Do you need a cite for slaves being seen as inferiors or women being seen as inferiors?

I need a cite that says that the two meanings of inferior you’re using are the same thing. We are saying that inferior was used in totally different ways in this sentence and therefore one cannot be used for the other.

But I’m not saying they’re “the same thing”.

I’m saying if you’d asked a rich white male – Northern or Southern – back then whether a female who can’t vote or own property or sign contracts is his inferior, he’d have said yes; and if you’d asked whether a kid who can’t vote or own property or sign contracts is his inferior, he’d have said yes; and if you’d asked whether they were inferior in the same way, he’d have said no; and if you’d asked whether either was inferior in the same way as an indentured servant, he’d have said no; and if you asked whether those inferiors, none of whom were inferior in the same way, should each count as a full person, he’d have said yes, of course, no discussion is necessary.

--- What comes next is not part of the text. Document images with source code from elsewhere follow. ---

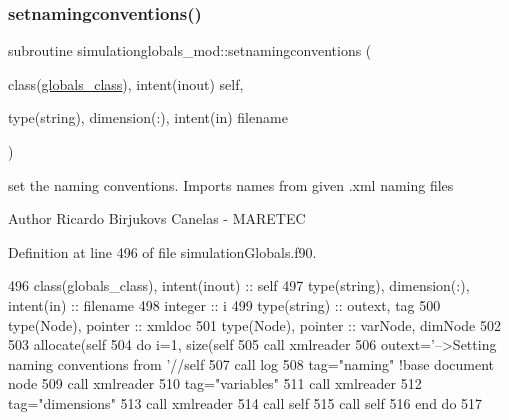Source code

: \subsubsection{\texorpdfstring{setnamingconventions()}{setnamingconventions()}}
{\footnotesize\ttfamily subroutine simulationglobals\+\_\+mod\+::setnamingconventions (\begin{DoxyParamCaption}\item[{class(\mbox{\hyperlink{structsimulationglobals__mod_1_1globals__class}{globals\+\_\+class}}), intent(inout)}]{self,  }\item[{type(string), dimension(\+:), intent(in)}]{filename }\end{DoxyParamCaption})\hspace{0.3cm}{\ttfamily [private]}}



set the naming conventions. Imports names from given .xml naming files 

\begin{DoxyAuthor}{Author}
Ricardo Birjukovs Canelas -\/ M\+A\+R\+E\+T\+EC 
\end{DoxyAuthor}


Definition at line 496 of file simulation\+Globals.\+f90.


\begin{DoxyCode}
496     \textcolor{keywordtype}{class}(globals\_class), \textcolor{keywordtype}{intent(inout)} :: self
497     \textcolor{keywordtype}{type}(string), \textcolor{keywordtype}{dimension(:)}, \textcolor{keywordtype}{intent(in)} :: filename
498     \textcolor{keywordtype}{integer} :: i
499     \textcolor{keywordtype}{type}(string) :: outext, tag
500     \textcolor{keywordtype}{type}(Node), \textcolor{keywordtype}{pointer} :: xmldoc
501     \textcolor{keywordtype}{type}(Node), \textcolor{keywordtype}{pointer} :: varNode, dimNode
502 
503     \textcolor{keyword}{allocate}(self%
504     \textcolor{keywordflow}{do} i=1, \textcolor{keyword}{size}(self%
505         \textcolor{keyword}{call }xmlreader%
506         outext=\textcolor{stringliteral}{'-->Setting naming conventions from '}//self%
507         \textcolor{keyword}{call }log%
508         tag=\textcolor{stringliteral}{"naming"}          \textcolor{comment}{!base document node}
509         \textcolor{keyword}{call }xmlreader%
510         tag=\textcolor{stringliteral}{"variables"}
511         \textcolor{keyword}{call }xmlreader%
512         tag=\textcolor{stringliteral}{"dimensions"}
513         \textcolor{keyword}{call }xmlreader%
514         \textcolor{keyword}{call }self%
515         \textcolor{keyword}{call }self%
516 \textcolor{keywordflow}{    end do}
517 
\end{DoxyCode}
\mbox{\label{namespacesimulationglobals__mod_a046b75c2e163809ea467da6340f1829c}} 

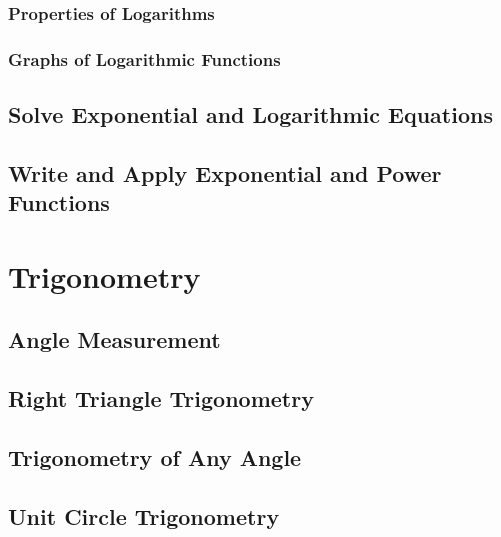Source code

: \documentclass[]{book}
\begin{document}
\hypertarget{properties-of-logarithms}{%
\subsection{Properties of Logarithms}\label{properties-of-logarithms}}

\hypertarget{graphs-of-logarithmic-functions}{%
\subsection{Graphs of Logarithmic Functions}\label{graphs-of-logarithmic-functions}}

\hypertarget{solve-exponential-and-logarithmic-equations}{%
\section{Solve Exponential and Logarithmic Equations}\label{solve-exponential-and-logarithmic-equations}}

\hypertarget{write-and-apply-exponential-and-power-functions}{%
\section{Write and Apply Exponential and Power Functions}\label{write-and-apply-exponential-and-power-functions}}

\hypertarget{trigonometry}{%
\chapter{Trigonometry}\label{trigonometry}}

\hypertarget{angle-measurement}{%
\section{Angle Measurement}\label{angle-measurement}}

\hypertarget{right-triangle-trigonometry}{%
\section{Right Triangle Trigonometry}\label{right-triangle-trigonometry}}

\hypertarget{trigonometry-of-any-angle}{%
\section{Trigonometry of Any Angle}\label{trigonometry-of-any-angle}}

\hypertarget{unit-circle-trigonometry}{%
\section{Unit Circle Trigonometry}\label{unit-circle-trigonometry}}
\end{document}
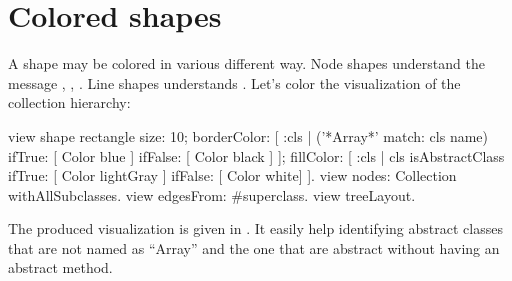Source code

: \documentclass[a4paper,10pt,twoside]{book}
\begin{document}
%


%
%

\section{Colored shapes}

A shape may be colored in various different way. Node shapes understand the message , , . Line shapes understands . Let's color the visualization of the collection hierarchy:

\begin{code}{}
view shape rectangle
	size: 10;
	borderColor: [ :cls | ('*Array*' match: cls name) 
										ifTrue: [ Color blue ] 
										ifFalse: [ Color black ] ];
	fillColor: [ :cls | cls isAbstractClass ifTrue: [ Color lightGray ] ifFalse: [ Color white] ].
view nodes: Collection withAllSubclasses.
view edgesFrom: #superclass.
view treeLayout.
\end{code}

The produced visualization is given in . It easily help identifying abstract classes that are not named as ``Array'' and the one that are abstract without having an abstract method.
\end{document}
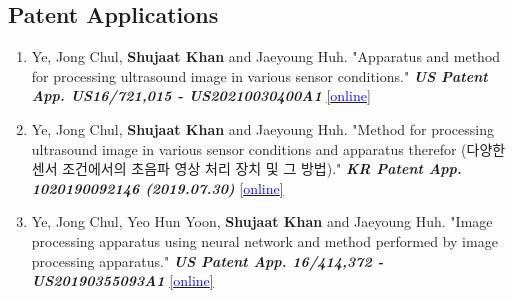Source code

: \small
\subsection*{Patent Applications}
    \begin{enumerate}
    \item Ye, Jong Chul, \textbf{Shujaat Khan} and Jaeyoung Huh. "Apparatus and method for processing ultrasound image in various sensor conditions." \textit{\textbf{US Patent App. US16/721,015 - US20210030400A1}} \href{https://patents.google.com/patent/US20210030400A1/en}{[\textcolor{blue}{online}]}
    
    \item Ye, Jong Chul, \textbf{Shujaat Khan} and Jaeyoung Huh. "Method for processing ultrasound image in various sensor conditions and apparatus therefor (다양한 센서 조건에서의 초음파 영상 처리 장치 및 그 방법)." \textit{\textbf{KR Patent App. 1020190092146 (2019.07.30)}} \href{https://doi.org/10.8080/1020190092146?urlappend=en}{[\textcolor{blue}{online}]}
    
    \item Ye, Jong Chul, Yeo Hun Yoon, \textbf{Shujaat Khan} and Jaeyoung Huh. "Image processing apparatus using neural network and method performed by image processing apparatus." \textit{\textbf{US Patent App. 16/414,372 - US20190355093A1}} \href{https://patents.google.com/patent/US20190355093A1/en}{[\textcolor{blue}{online}]}
    \end{enumerate}

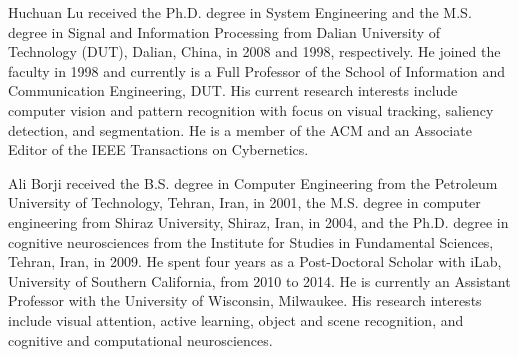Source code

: \documentclass[journal]{IEEEtran}
\begin{document}
\begin{IEEEbiography}{Huchuan Lu}
received the Ph.D. degree in System Engineering and the M.S. degree in Signal and Information Processing from Dalian University of Technology (DUT), Dalian, China, in 2008 and 1998, respectively. He joined the faculty in 1998 and currently is a Full Professor of the School of Information and Communication Engineering, DUT. His current research interests include computer vision and pattern recognition with focus on visual tracking, saliency detection, and segmentation. He is a member of the ACM and an Associate Editor of the IEEE Transactions on Cybernetics.
\end{IEEEbiography}
\begin{IEEEbiography}{Ali Borji}
received the B.S. degree in Computer Engineering from the Petroleum University of Technology, Tehran, Iran, in 2001, the M.S. degree in computer engineering from Shiraz University, Shiraz, Iran, in 2004, and the Ph.D. degree in cognitive neurosciences from the Institute for Studies in Fundamental Sciences, Tehran, Iran, in 2009. He spent four years as a Post-Doctoral Scholar with iLab, University of Southern California, from 2010 to 2014. He is currently an Assistant Professor with the University of Wisconsin, Milwaukee. His research interests include visual attention, active learning, object and scene recognition, and cognitive and computational neurosciences. 
\end{IEEEbiography}
\end{document}
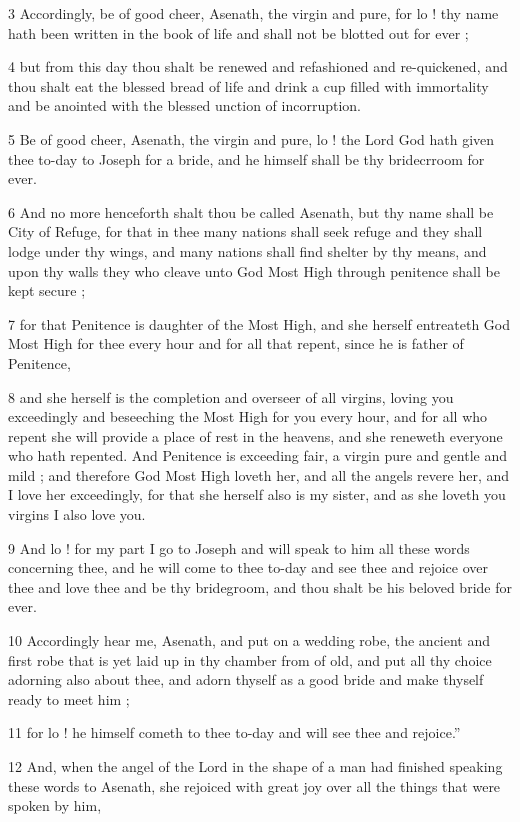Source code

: 3 Accordingly, be of good cheer, Asenath, the virgin and pure, for lo ! thy name hath been written in the book of life and shall not be blotted out for ever ; 

4 but from this day thou shalt be renewed and refashioned and re-quickened, and thou shalt eat the blessed bread of life and drink a cup filled with immortality and be anointed with the blessed unction of incorruption. 

5 Be of good cheer, Asenath, the virgin and pure, lo ! the Lord God hath given thee to-day to Joseph for a bride, and he himself shall be thy bridecrroom for ever. 

6 And no more henceforth shalt thou be called Asenath, but thy name shall be City of Refuge, for that in thee many nations shall seek refuge and they shall lodge under thy wings, and many nations shall find shelter by thy means, and upon thy walls they who cleave unto God Most High through penitence shall be kept secure ; 

7 for that Penitence is daughter of the Most High, and she herself entreateth God Most High for thee every hour and for all that repent, since he is father of Penitence, 

8 and she herself is the completion and overseer of all virgins, loving you exceedingly and beseeching the Most High for you every hour, and for all who repent she will provide a place of rest in the heavens, and she reneweth everyone who hath repented. And Penitence is exceeding fair, a virgin pure and gentle and mild ; and therefore God Most High loveth her, and all the angels revere her, and I love her exceedingly, for that she herself also is my sister, and as she loveth you virgins I also love you. 

9 And lo ! for my part I go to Joseph and will speak to him all these words concerning thee, and he will come to thee to-day and see thee and rejoice over thee and love thee and be thy bridegroom, and thou shalt be his beloved bride for ever. 

10 Accordingly hear me, Asenath, and put on a wedding robe, the ancient and first robe that is yet laid up in thy chamber from of old, and put all thy choice adorning also about thee, and adorn thyself as a good bride and make thyself ready to meet him ; 

11 for lo ! he himself cometh to thee to-day and will see thee and rejoice.” 

12 And, when the angel of the Lord in the shape of a man had finished speaking these words to Asenath, she rejoiced with great joy over all the things that were spoken by him, 

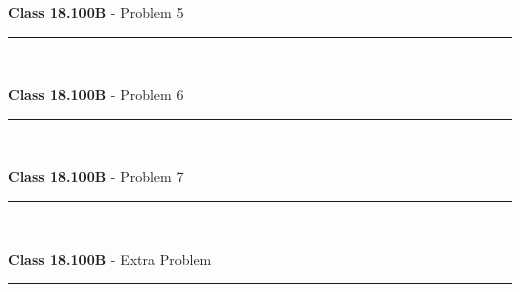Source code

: \documentclass[11pt,reqno]{article}
\begin{document}
\vspace{15pt}
\begin{flushleft} 
\textbf{Class 18.100B} - Problem 5\\
\rule{500pt}{1pt}\\
\end{flushleft} 


\vspace{15pt}
\begin{flushleft} 
\textbf{Class 18.100B} - Problem 6\\
\rule{500pt}{1pt}\\
\end{flushleft} 


\vspace{15pt}
\begin{flushleft} 
\textbf{Class 18.100B} - Problem 7\\
\rule{500pt}{1pt}\\
\end{flushleft} 


\vspace{15pt}
\begin{flushleft} 
\textbf{Class 18.100B} - Extra Problem \\
\rule{500pt}{1pt}\\
\end{flushleft} 
\end{document}
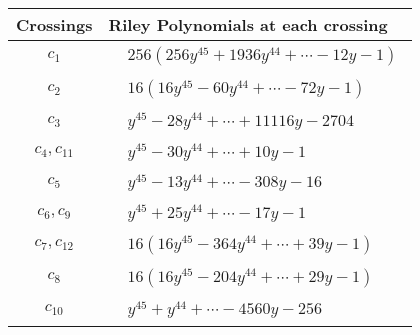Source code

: \documentclass[1p]{elsarticle_modified}
\theoremstyle{definition}
\begin{document}
\begin{tabular}{m{50pt}|m{274pt}}
Crossings & \hspace{64pt}Riley Polynomials at each crossing \\
\hline $$\begin{aligned}c_{1}\end{aligned}$$&$\begin{aligned}
&256(256 y^{45}+1936 y^{44}+\cdots-12 y-1)
\end{aligned}$\\
\hline $$\begin{aligned}c_{2}\end{aligned}$$&$\begin{aligned}
&16(16 y^{45}-60 y^{44}+\cdots-72 y-1)
\end{aligned}$\\
\hline $$\begin{aligned}c_{3}\end{aligned}$$&$\begin{aligned}
&y^{45}-28 y^{44}+\cdots+11116 y-2704
\end{aligned}$\\
\hline $$\begin{aligned}c_{4},c_{11}\end{aligned}$$&$\begin{aligned}
&y^{45}-30 y^{44}+\cdots+10 y-1
\end{aligned}$\\
\hline $$\begin{aligned}c_{5}\end{aligned}$$&$\begin{aligned}
&y^{45}-13 y^{44}+\cdots-308 y-16
\end{aligned}$\\
\hline $$\begin{aligned}c_{6},c_{9}\end{aligned}$$&$\begin{aligned}
&y^{45}+25 y^{44}+\cdots-17 y-1
\end{aligned}$\\
\hline $$\begin{aligned}c_{7},c_{12}\end{aligned}$$&$\begin{aligned}
&16(16 y^{45}-364 y^{44}+\cdots+39 y-1)
\end{aligned}$\\
\hline $$\begin{aligned}c_{8}\end{aligned}$$&$\begin{aligned}
&16(16 y^{45}-204 y^{44}+\cdots+29 y-1)
\end{aligned}$\\
\hline $$\begin{aligned}c_{10}\end{aligned}$$&$\begin{aligned}
&y^{45}+y^{44}+\cdots-4560 y-256
\end{aligned}$\\
\hline
\end{tabular}\\~\\
\end{document}
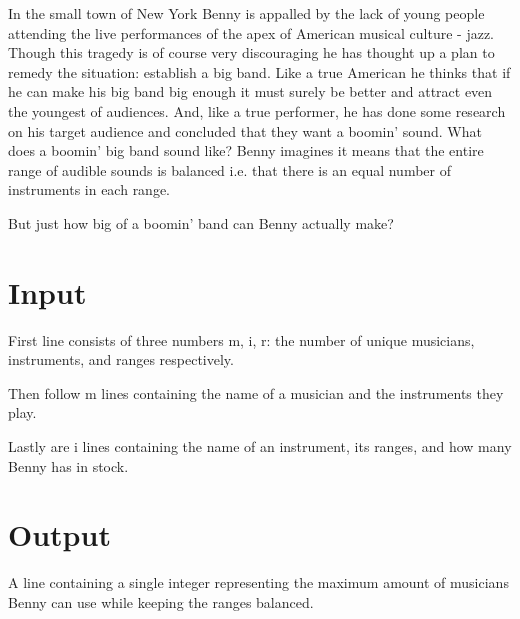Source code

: 
In the small town of New York Benny is appalled by the lack of young people attending the live performances of the apex of American musical culture - jazz. Though this tragedy is of course very discouraging he has thought up a plan to remedy the situation: establish a big band. Like a true American he thinks that if he can make his big band big enough it must surely be better and attract even the youngest of audiences. And, like a true performer, he has done some research on his target audience and concluded that they want a boomin' sound. What does a boomin' big band sound like? Benny imagines it means that the entire range of audible sounds is balanced i.e. that there is an equal number of instruments in each range.

But just how big of a boomin' band can Benny actually make?

\section*{Input}

First line consists of three numbers m, i, r: the number of unique musicians, instruments, and ranges respectively.

Then follow m lines containing the name of a musician and the instruments they play.

Lastly are i lines containing the name of an instrument, its ranges, and how many Benny has in stock.

\section*{Output}

A line containing a single integer representing the maximum amount of musicians Benny can use while keeping the ranges balanced.
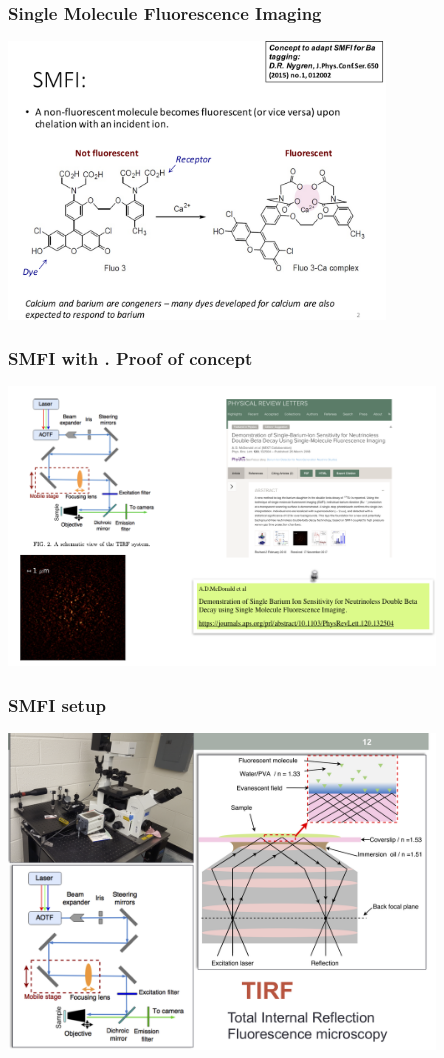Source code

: \begin{frame}
\frametitle{Single Molecule Fluorescence Imaging}
  \begin{center}
      \includegraphics[width=0.75\textwidth]{moriond/smfi-concept.png}   
  \end{center}
\end{frame}

\begin{frame}
\frametitle{SMFI with \Bapp. Proof of concept}
  \begin{center}
      \includegraphics[width=0.85\textwidth]{moriond/sabat-poc.png}   
  \end{center}
\end{frame}

\begin{frame}
\frametitle{SMFI setup}
  \begin{center}
      \includegraphics[width=0.85\textwidth]{moriond/smfi-setup.png}   
  \end{center}
\end{frame}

And of course you didn’t mention slavery in this. Indentured servitude was not chattel slavery and also not as intrinsically race related. Slavery was not like other forms of inferiority, and all your wordplay can’t make it so.

You’ll notice no one is taking your argument seriously. That’s because you don’t have one. You continue to define words in ways nobody else ever has. Doing so is literally meaningless because obviously any proposition at all can be proven if that is allowed.

No matter how thin you slice it, it’s still baloney.

Of course I didn’t. Your claim was that, while slaves were viewed as inferiors, and women were viewed as inferiors, they were viewed as different types of inferiors, which you think explains why one should count as a full person and one shouldn’t.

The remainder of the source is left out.